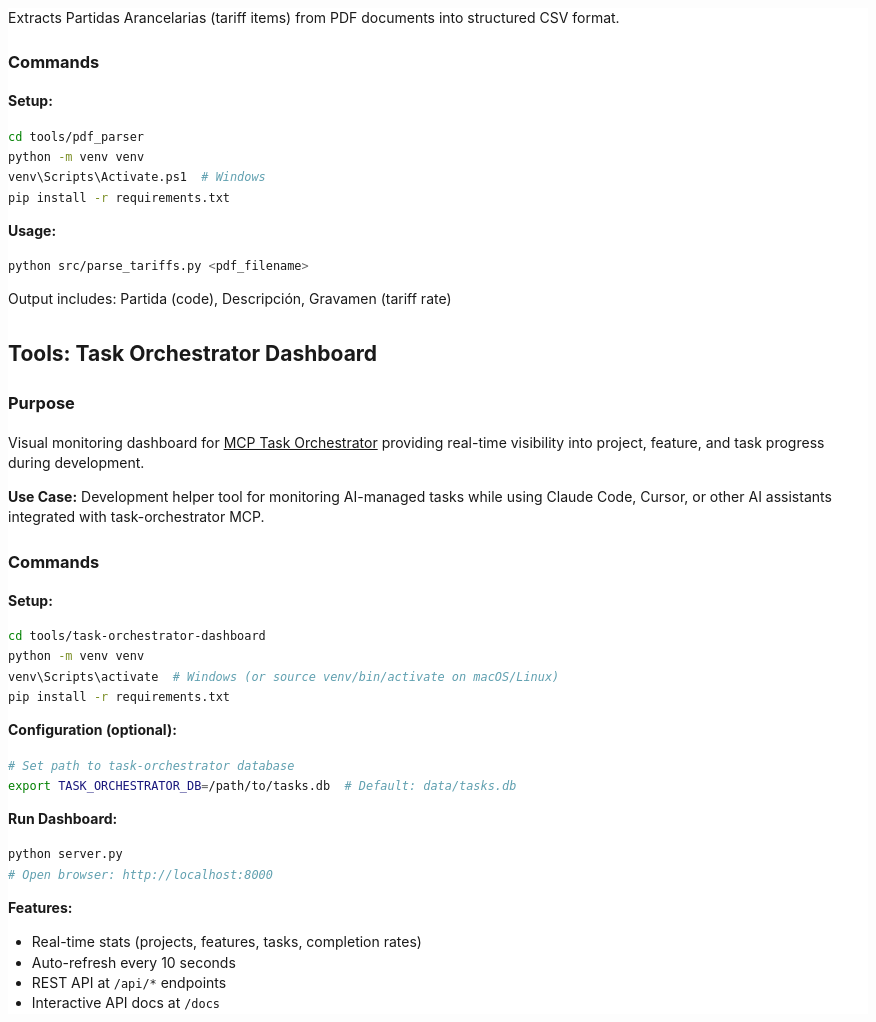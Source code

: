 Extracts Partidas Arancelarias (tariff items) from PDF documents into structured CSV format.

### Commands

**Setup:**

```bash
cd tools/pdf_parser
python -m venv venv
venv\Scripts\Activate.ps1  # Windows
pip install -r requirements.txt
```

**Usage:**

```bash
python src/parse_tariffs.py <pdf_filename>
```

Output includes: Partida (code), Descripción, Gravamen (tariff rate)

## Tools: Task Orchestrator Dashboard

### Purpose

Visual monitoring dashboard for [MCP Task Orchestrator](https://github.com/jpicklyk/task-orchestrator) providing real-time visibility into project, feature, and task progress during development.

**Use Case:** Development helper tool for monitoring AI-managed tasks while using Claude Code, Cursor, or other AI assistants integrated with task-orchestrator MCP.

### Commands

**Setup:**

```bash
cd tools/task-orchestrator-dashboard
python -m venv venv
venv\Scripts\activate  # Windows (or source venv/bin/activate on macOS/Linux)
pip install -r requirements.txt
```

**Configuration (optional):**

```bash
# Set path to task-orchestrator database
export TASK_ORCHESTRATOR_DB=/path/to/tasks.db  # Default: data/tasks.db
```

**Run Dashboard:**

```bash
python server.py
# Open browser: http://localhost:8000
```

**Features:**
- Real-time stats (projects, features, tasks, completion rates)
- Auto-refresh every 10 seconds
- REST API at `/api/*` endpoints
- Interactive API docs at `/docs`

+ + + + +

* TASK REQUIREMENTS *
Print the data above exactly, from its first line to the line bearing "- REST API at" inclusive, and keep pictures out of the result.

* ANSWER AREA *
Source code

: Extracts Partidas Arancelarias (tariff items) from PDF documents into structured CSV format.

### Commands

**Setup:**

```bash
cd tools/pdf_parser
python -m venv venv
venv\Scripts\Activate.ps1  # Windows
pip install -r requirements.txt
```

**Usage:**

```bash
python src/parse_tariffs.py <pdf_filename>
```

Output includes: Partida (code), Descripción, Gravamen (tariff rate)

## Tools: Task Orchestrator Dashboard

### Purpose

Visual monitoring dashboard for [MCP Task Orchestrator](https://github.com/jpicklyk/task-orchestrator) providing real-time visibility into project, feature, and task progress during development.

**Use Case:** Development helper tool for monitoring AI-managed tasks while using Claude Code, Cursor, or other AI assistants integrated with task-orchestrator MCP.

### Commands

**Setup:**

```bash
cd tools/task-orchestrator-dashboard
python -m venv venv
venv\Scripts\activate  # Windows (or source venv/bin/activate on macOS/Linux)
pip install -r requirements.txt
```

**Configuration (optional):**

```bash
# Set path to task-orchestrator database
export TASK_ORCHESTRATOR_DB=/path/to/tasks.db  # Default: data/tasks.db
```

**Run Dashboard:**

```bash
python server.py
# Open browser: http://localhost:8000
```

**Features:**
- Real-time stats (projects, features, tasks, completion rates)
- Auto-refresh every 10 seconds
- REST API at `/api/*` endpoints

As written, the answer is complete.